On my last night there in the hostel, I did what any self-respecting Australian backpacker would do: I got drunk. It was a big night of party and I was bought a present from the best ice cream store in town by the assistant manager - it was quite the surprise
Some of the people at the Bauhaus have been a bit crazy and some have been very cool. There are people in the town of Brugge who have amazed me with their ability to speak multiple languages and others who I wish would just shut their mouths for good. Most of the people in Brugge could speak three languages FLUENTLY and a handful could speak more. It is really a labour of love for the Belgians to speak another language, but that doesn't give you the chance to learn theirs, so that's a little sucky. In the time that I spent in Brugge, I managed to pick up some Flemish and I surprised myself how much I could read the newspapers because of my German skills. Some of the things I can say in Flemish include "one beer please", "one coffee", "can you speak English", and a few other random phrases. Like everyone does with a new language, I learned the insults and swear words first.
Some of the best times I had in the Bauhaus were with the customers. I would often mingle with the customers and take them around the city for drinks or food or whatever. It was something different and it gave me a chance to get away from work and home (the same thing). A few times we rode our bikes over the border to the Netherlands to a town called Sluis and other times we would just cruise round the city aimlessly.
I managed to meet a few cool people by working at the Bauhaus and I am hopefully going to see them in the future before we all leave Europe. Something that is definitely on my list of things to do is to go to this music festival in Hungary. There is an island in the Danube river and on this sandy outpost, there is a week-long music extravaganza with heaps of bands that I like. Everyone reading this who is in Europe has to email me and tell me that you will come. Everyone reading this in other places (ie USA, Australia) has to buy a plane ticket and join me too haha. It is in August and I really want to go, so we will see.
I have lined up an interview in Berlin at the Circus hostel, which is a sister hostel from the Bauhaus. The managers of the hostels are chummy and it would be a fairy tale if I could get work there - it would be my well-poised gateway to Eastern Europe. Poland, Hungary, Latvia, Estonia, Ukraine and Slovenia will be at my mercy and with the cheap flights you can get out of Germany, it will be a sinch.

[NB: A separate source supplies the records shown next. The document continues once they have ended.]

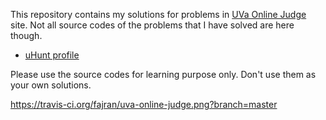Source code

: This repository contains my solutions for problems in [UVa Online Judge](http://uva.onlinejudge.org) site.
Not all source codes of the problems that I have solved are here though.

* [uHunt profile](http://uhunt.felix-halim.net/id/91745)

Please use the source codes for learning purpose only. Don't use them as your own solutions.

https://travis-ci.org/fajran/uva-online-judge.png?branch=master

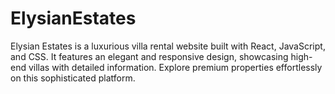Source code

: # ElysianEstates
Elysian Estates is a luxurious villa rental website built with React, JavaScript, and CSS. It features an elegant and responsive design, showcasing high-end villas with detailed information. Explore premium properties  effortlessly on this sophisticated platform.
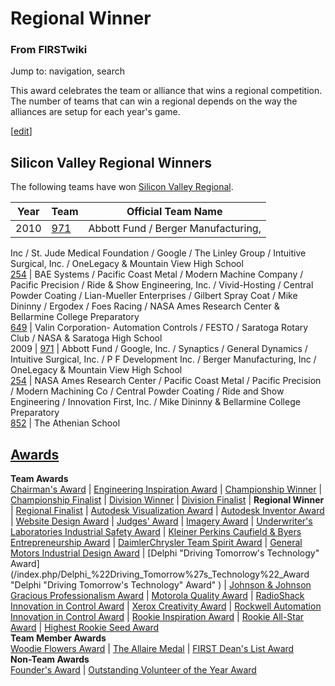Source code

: # Regional Winner

### From FIRSTwiki

Jump to: navigation, search

This award celebrates the team or alliance that wins a regional competition.
The number of teams that can win a regional depends on the way the alliances
are setup for each year's game.

[[edit](/index.php?title=Regional_Winner&action=edit&section=1 "Edit section:
Silicon Valley Regional Winners" )]

## Silicon Valley Regional Winners

The following teams have won [Silicon Valley
Regional](/index.php/Silicon_Valley_Regional "Silicon Valley Regional" ).

Year |  Team |  Official Team Name  
---|---|---  
2010 |  [971](/index.php/971 "971" ) |  Abbott Fund / Berger Manufacturing,
Inc / St. Jude Medical Foundation / Google / The Linley Group / Intuitive
Surgical, Inc. / OneLegacy &amp; Mountain View High School  
[254](/index.php/254 "254" ) |  BAE Systems / Pacific Coast Metal / Modern
Machine Company / Pacific Precision / Ride &amp; Show Engineering, Inc. /
Vivid-Hosting / Central Powder Coating / Lian-Mueller Enterprises / Gilbert
Spray Coat / Mike Dininny / Ergodex / Foes Racing / NASA Ames Research Center
&amp; Bellarmine College Preparatory  
[649](/index.php/649 "649" ) |  Valin Corporation- Automation Controls / FESTO
/ Saratoga Rotary Club / NASA &amp; Saratoga High School  
2009 |  [971](/index.php/971 "971" ) |  Abbott Fund / Google, Inc. / Synaptics
/ General Dynamics / Intuitive Surgical, Inc. / P F Development Inc. / Berger
Manufacturing, Inc / OneLegacy &amp; Mountain View High School  
[254](/index.php/254 "254" ) |  NASA Ames Research Center / Pacific Coast
Metal / Pacific Precision / Modern Machining Co / Central Powder Coating /
Ride and Show Engineering / Innovation First, Inc. / Mike Dininny &amp;
Bellarmine College Preparatory  
[852](/index.php/852 "852" ) |  The Athenian School  
  
[Awards](/index.php/Awards "Awards" )  
---  
**Team Awards**   
[Chairman's Award](/index.php/Chairman%27s_Award "Chairman's Award" ) |
[Engineering Inspiration Award](/index.php/Engineering_Inspiration_Award
"Engineering Inspiration Award" ) | [Championship
Winner](/index.php/Championship_Winner "Championship Winner" ) | [Championship
Finalist](/index.php/Championship_Finalist "Championship Finalist" ) |
[Division Winner](/index.php/Division_Winner "Division Winner" ) | [Division
Finalist](/index.php/Division_Finalist "Division Finalist" ) | **Regional
Winner** | [Regional Finalist](/index.php/Regional_Finalist "Regional
Finalist" ) | [Autodesk Visualization
Award](/index.php/Autodesk_Visualization_Award "Autodesk Visualization Award"
) | [Autodesk Inventor Award](/index.php/Autodesk_Inventor_Award "Autodesk
Inventor Award" ) | [Website Design Award](/index.php/Website_Design_Award
"Website Design Award" ) | [Judges' Award](/index.php/Judges%27_Award "Judges'
Award" ) | [Imagery Award](/index.php/Imagery_Award "Imagery Award" ) |
[Underwriter's Laboratories Industrial Safety
Award](/index.php/Underwriter%27s_Laboratories_Industrial_Safety_Award
"Underwriter's Laboratories Industrial Safety Award" ) | [Kleiner Perkins
Caufield &amp; Byers Entrepreneurship
Award](/index.php/Kleiner_Perkins_Caufield_%26_Byers_Entrepreneurship_Award
"Kleiner Perkins Caufield & Byers Entrepreneurship Award" ) | [DaimlerChrysler
Team Spirit Award](/index.php/DaimlerChrysler_Team_Spirit_Award
"DaimlerChrysler Team Spirit Award" ) | [General Motors Industrial Design
Award](/index.php/General_Motors_Industrial_Design_Award "General Motors
Industrial Design Award" ) | [Delphi "Driving Tomorrow's Technology"
Award](/index.php/Delphi_%22Driving_Tomorrow%27s_Technology%22_Award "Delphi
"Driving Tomorrow's Technology" Award" ) | [Johnson &amp; Johnson Gracious
Professionalism
Award](/index.php/Johnson_%26_Johnson_Gracious_Professionalism_Award "Johnson
& Johnson Gracious Professionalism Award" ) | [Motorola Quality
Award](/index.php/Motorola_Quality_Award "Motorola Quality Award" ) |
[RadioShack Innovation in Control
Award](/index.php/RadioShack_Innovation_in_Control_Award "RadioShack
Innovation in Control Award" ) | [Xerox Creativity
Award](/index.php/Xerox_Creativity_Award "Xerox Creativity Award" ) |
[Rockwell Automation Innovation in Control
Award](/index.php/Rockwell_Automation_Innovation_in_Control_Award "Rockwell
Automation Innovation in Control Award" ) | [Rookie Inspiration
Award](/index.php/Rookie_Inspiration_Award "Rookie Inspiration Award" ) |
[Rookie All-Star Award](/index.php/Rookie_All-Star_Award "Rookie All-Star
Award" ) | [Highest Rookie Seed Award](/index.php/Highest_Rookie_Seed_Award
"Highest Rookie Seed Award" )  
**Team Member Awards**   
[Woodie Flowers Award](/index.php/Woodie_Flowers_Award "Woodie Flowers Award"
) | [The Allaire Medal](/index.php/The_Allaire_Medal "The Allaire Medal" ) |
[FIRST Dean's List Award](/index.php/FIRST_Dean%27s_List_Award "FIRST Dean's
List Award" )  
**Non-Team Awards**   
[Founder's Award](/index.php/Founder%27s_Award "Founder's Award" ) |
[Outstanding Volunteer of the Year
Award](/index.php/Outstanding_Volunteer_of_the_Year_Award "Outstanding
Volunteer of the Year Award" )  
  
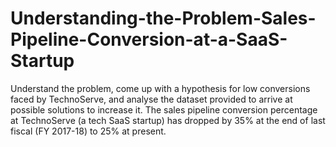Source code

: # Understanding-the-Problem-Sales-Pipeline-Conversion-at-a-SaaS-Startup
Understand the problem, come up with a hypothesis for low conversions faced by TechnoServe, and analyse the dataset provided to arrive at possible solutions to increase it.
The sales pipeline conversion percentage at TechnoServe (a tech SaaS startup) has dropped by  35% at the end of last fiscal (FY 2017-18) to 25% at present.
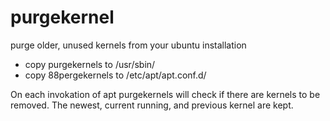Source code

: purgekernel
===========

purge older, unused kernels from your ubuntu installation

* copy purgekernels to /usr/sbin/
* copy 88pergekernels to /etc/apt/apt.conf.d/

On each invokation of apt purgekernels will check if there are kernels to be
removed. The newest, current running, and previous kernel are kept.
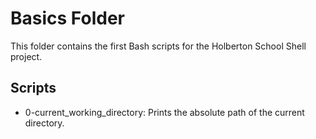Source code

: # Basics Folder

This folder contains the first Bash scripts for the Holberton School Shell project.

## Scripts

- 0-current_working_directory: Prints the absolute path of the current directory.

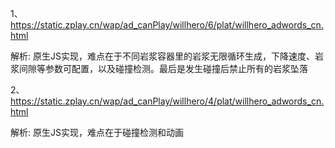 1、https://static.zplay.cn/wap/ad_canPlay/willhero/6/plat/willhero_adwords_cn.html

解析: 原生JS实现，难点在于不同岩浆容器里的岩浆无限循环生成，下降速度、岩浆间隙等参数可配置，以及碰撞检测。最后是发生碰撞后禁止所有的岩浆坠落

2、https://static.zplay.cn/wap/ad_canPlay/willhero/4/plat/willhero_adwords_cn.html

解析: 原生JS实现，难点在于碰撞检测和动画
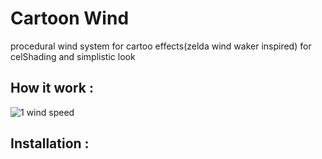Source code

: # Cartoon Wind
procedural wind system for cartoo effects(zelda wind waker inspired) for celShading and simplistic look


## How it work :

![1 wind speed](https://github.com/Light974-M/UnityPersonalDataBank/assets/72139424/32829e79-785d-4896-bcee-3e02e5938fba)



## Installation :
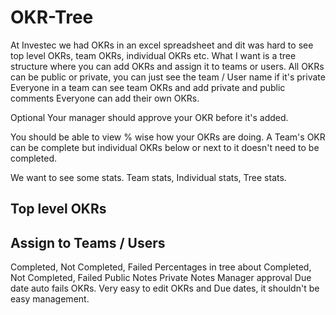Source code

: # OKR-Tree

At Investec we had OKRs in an excel spreadsheet and dit was hard to see top level OKRs, team OKRs, individual OKRs etc.
What I want is a tree structure where you can add OKRs and assign it to teams or users.
All OKRs can be public or private, you can just see the team / User name if it's private
Everyone in a team can see team OKRs and add private and public comments
Everyone can add their own OKRs.

Optional
  Your manager should approve your OKR before it's added.

You should be able to view % wise how your OKRs are doing. A Team's OKR can be complete but individual OKRs below or next to it doesn't need to be completed.

We want to see some stats. Team stats, Individual stats, Tree stats.

## Top level OKRs
## Assign to Teams / Users

Completed, Not Completed, Failed
Percentages in tree about Completed, Not Completed, Failed
Public Notes
Private Notes
Manager approval
Due date auto fails OKRs.
Very easy to edit OKRs and Due dates, it shouldn't be easy management.
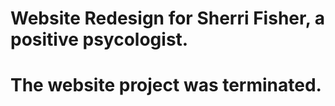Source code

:# Website Redesign for Sherri Fisher, a positive psycologist.
# The website project was terminated.
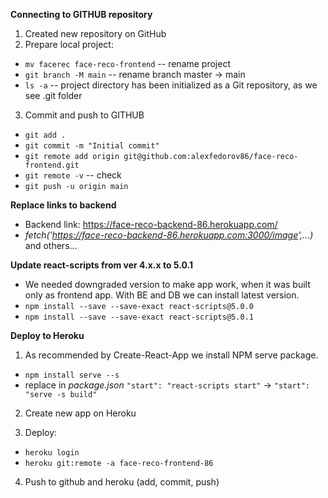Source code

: **Connecting to GITHUB repository**

1. Created new repository on GitHub
2. Prepare local project:
- `mv facerec face-reco-frontend` -- rename project
- `git branch -M main` -- rename branch master -> main
- `ls -a` -- project directory has been initialized as a Git repository, as we see .git folder
3. Commit and push to GITHUB
- `git add .`
- `git commit -m "Initial commit"`
- `git remote add origin git@github.com:alexfedorov86/face-reco-frontend.git`
- `git remote -v` -- check
- `git push -u origin main`

**Replace links to backend**

- Backend link: https://face-reco-backend-86.herokuapp.com/
- _fetch('https://face-reco-backend-86.herokuapp.com:3000/image',...)_ and others...  


**Update react-scripts from ver 4.x.x to 5.0.1**
- We needed downgraded version to make app work, when it was built only as frontend app.
With BE and DB we can install latest version.
- `npm install --save --save-exact react-scripts@5.0.0`
- `npm install --save --save-exact react-scripts@5.0.1`


**Deploy to Heroku**

1. As recommended by Create-React-App we install NPM serve package.  
- `npm install serve --s`  
- replace in _package.json_ `"start": "react-scripts start"` -> `"start": "serve -s build"`

2. Create new app on Heroku

3. Deploy: 
- `heroku login`  
- `heroku git:remote -a face-reco-frontend-86`

4. Push to github and heroku (add, commit, push)  
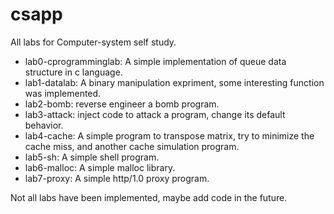 # csapp
All labs for Computer-system self study.

* lab0-cprogramminglab: A simple implementation of queue data structure in c language.
* lab1-datalab: A binary manipulation expriment, some interesting function was implemented.
* lab2-bomb: reverse engineer a bomb program.
* lab3-attack: inject code to attack a program, change its default behavior.
* lab4-cache: A simple program to transpose matrix, try to minimize the cache miss, and another cache simulation program.
* lab5-sh: A simple shell program.
* lab6-malloc: A simple malloc library.
* lab7-proxy: A simple http/1.0 proxy program.

Not all labs have been implemented, maybe add code in the future.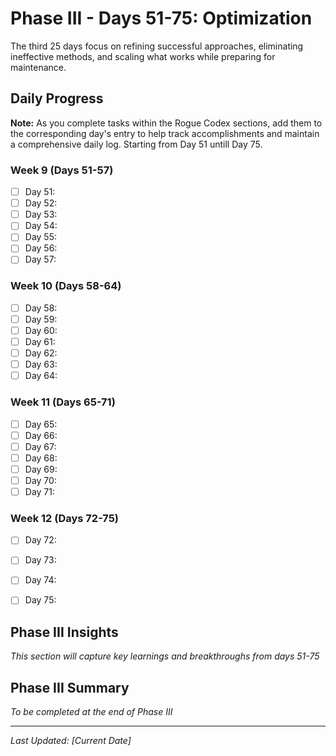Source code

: # Phase III - Days 51-75: Optimization

The third 25 days focus on refining successful approaches, eliminating ineffective methods, and scaling what works while preparing for maintenance.

## Daily Progress

**Note:** As you complete tasks within the Rogue Codex sections, add them to the corresponding day's entry to help track accomplishments and maintain a comprehensive daily log. Starting from Day 51 untill Day 75.

### Week 9 (Days 51-57)
- [ ] Day 51: 
- [ ] Day 52: 
- [ ] Day 53: 
- [ ] Day 54: 
- [ ] Day 55: 
- [ ] Day 56: 
- [ ] Day 57: 

### Week 10 (Days 58-64)
- [ ] Day 58: 
- [ ] Day 59: 
- [ ] Day 60: 
- [ ] Day 61: 
- [ ] Day 62: 
- [ ] Day 63: 
- [ ] Day 64: 

### Week 11 (Days 65-71)
- [ ] Day 65: 
- [ ] Day 66: 
- [ ] Day 67: 
- [ ] Day 68: 
- [ ] Day 69: 
- [ ] Day 70: 
- [ ] Day 71: 

### Week 12 (Days 72-75)
- [ ] Day 72: 
- [ ] Day 73: 
- [ ] Day 74: 
- [ ] Day 75: 



## Phase III Insights

*This section will capture key learnings and breakthroughs from days 51-75*

## Phase III Summary

*To be completed at the end of Phase III*

---

*Last Updated: [Current Date]* 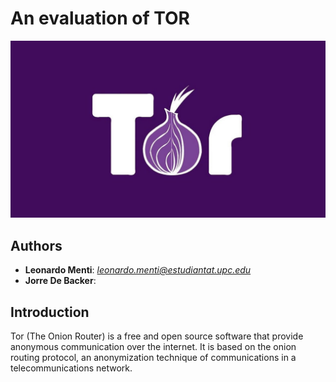 # An evaluation of TOR

![tor](./images/tor-logo.jpg)

## Authors

- **Leonardo Menti**: <em>leonardo.menti@estudiantat.upc.edu</em>
- **Jorre De Backer**:

## Introduction

Tor (The Onion Router) is a free and open source software that provide
anonymous communication over the internet. It is based on the onion routing
protocol, an anonymization technique of communications in a 
telecommunications network. 




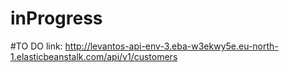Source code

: # inProgress
#TO DO
link: http://levantos-api-env-3.eba-w3ekwy5e.eu-north-1.elasticbeanstalk.com/api/v1/customers
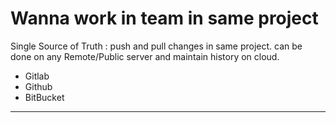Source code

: # Wanna work in team in same project

Single Source of Truth : push and pull changes in same project.
can be done on any Remote/Public server and maintain history on cloud.

- Gitlab
- Github
- BitBucket

---

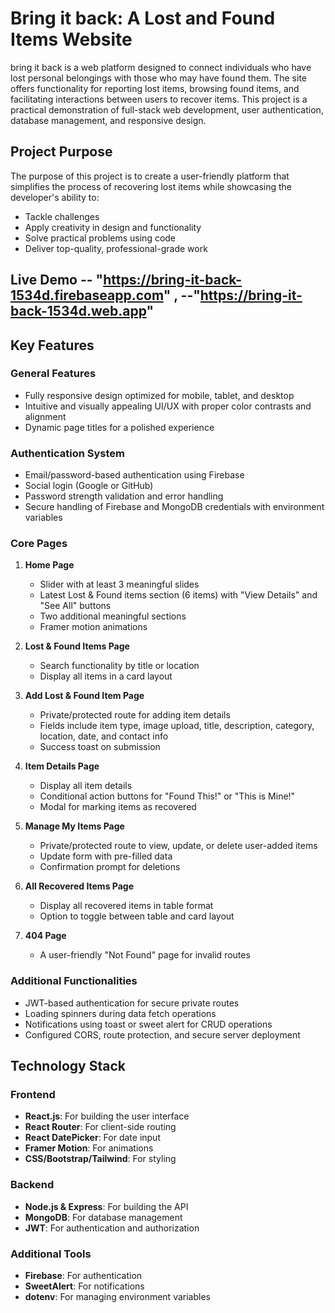 # Bring it back: A Lost and Found Items Website

bring it back is a web platform designed to connect individuals who have lost personal belongings with those who may have found them. The site offers functionality for reporting lost items, browsing found items, and facilitating interactions between users to recover items. This project is a practical demonstration of full-stack web development, user authentication, database management, and responsive design.

## Project Purpose

The purpose of this project is to create a user-friendly platform that simplifies the process of recovering lost items while showcasing the developer's ability to:
- Tackle challenges
- Apply creativity in design and functionality
- Solve practical problems using code
- Deliver top-quality, professional-grade work

## Live Demo -- "https://bring-it-back-1534d.firebaseapp.com" , --"https://bring-it-back-1534d.web.app"
            



## Key Features

### General Features
- Fully responsive design optimized for mobile, tablet, and desktop
- Intuitive and visually appealing UI/UX with proper color contrasts and alignment
- Dynamic page titles for a polished experience

### Authentication System
- Email/password-based authentication using Firebase
- Social login (Google or GitHub)
- Password strength validation and error handling
- Secure handling of Firebase and MongoDB credentials with environment variables

### Core Pages
1. **Home Page**
   - Slider with at least 3 meaningful slides
   - Latest Lost & Found items section (6 items) with "View Details" and "See All" buttons
   - Two additional meaningful sections
   - Framer motion animations

2. **Lost & Found Items Page**
   - Search functionality by title or location
   - Display all items in a card layout

3. **Add Lost & Found Item Page**
   - Private/protected route for adding item details
   - Fields include item type, image upload, title, description, category, location, date, and contact info
   - Success toast on submission

4. **Item Details Page**
   - Display all item details
   - Conditional action buttons for "Found This!" or "This is Mine!"
   - Modal for marking items as recovered

5. **Manage My Items Page**
   - Private/protected route to view, update, or delete user-added items
   - Update form with pre-filled data
   - Confirmation prompt for deletions

6. **All Recovered Items Page**
   - Display all recovered items in table format
   - Option to toggle between table and card layout

7. **404 Page**
   - A user-friendly "Not Found" page for invalid routes

### Additional Functionalities
- JWT-based authentication for secure private routes
- Loading spinners during data fetch operations
- Notifications using toast or sweet alert for CRUD operations
- Configured CORS, route protection, and secure server deployment

## Technology Stack

### Frontend
- **React.js**: For building the user interface
- **React Router**: For client-side routing
- **React DatePicker**: For date input
- **Framer Motion**: For animations
- **CSS/Bootstrap/Tailwind**: For styling

### Backend
- **Node.js & Express**: For building the API
- **MongoDB**: For database management
- **JWT**: For authentication and authorization


### Additional Tools
- **Firebase**: For authentication
- **SweetAlert**: For notifications
- **dotenv**: For managing environment variables





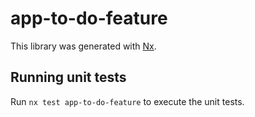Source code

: # app-to-do-feature

This library was generated with [Nx](https://nx.dev).

## Running unit tests

Run `nx test app-to-do-feature` to execute the unit tests.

Included in the photo album for this entry are most of my workmates and a video walk-through of the Bauhaus from the front door, to the bar, through the kitchen and then down the back where the intimate couch setting is. It is a really cool bar and now you can get some sort of feeling for the way it went and how it looked. Although all that is changing as you read this: the whole hostel is undergoing a makeover because an English company bought it and it seems like they enjoy spending money. The new reception opened the day I left, so now I am one of those old-school staff that will reminisce about the good ol' days when beer was cheap and the food was good.
On my last day in Brugge, I did what had to be done: I got some Belgian fries in the town square with Andolouse sauce (sweet and spicy, mayonnaise based sauce: very yummy). It was a fitting and unhealthy send off to a city that I thoroughly enjoyed living in for two months.
Goodbye Brugge, hopefully I will see you again.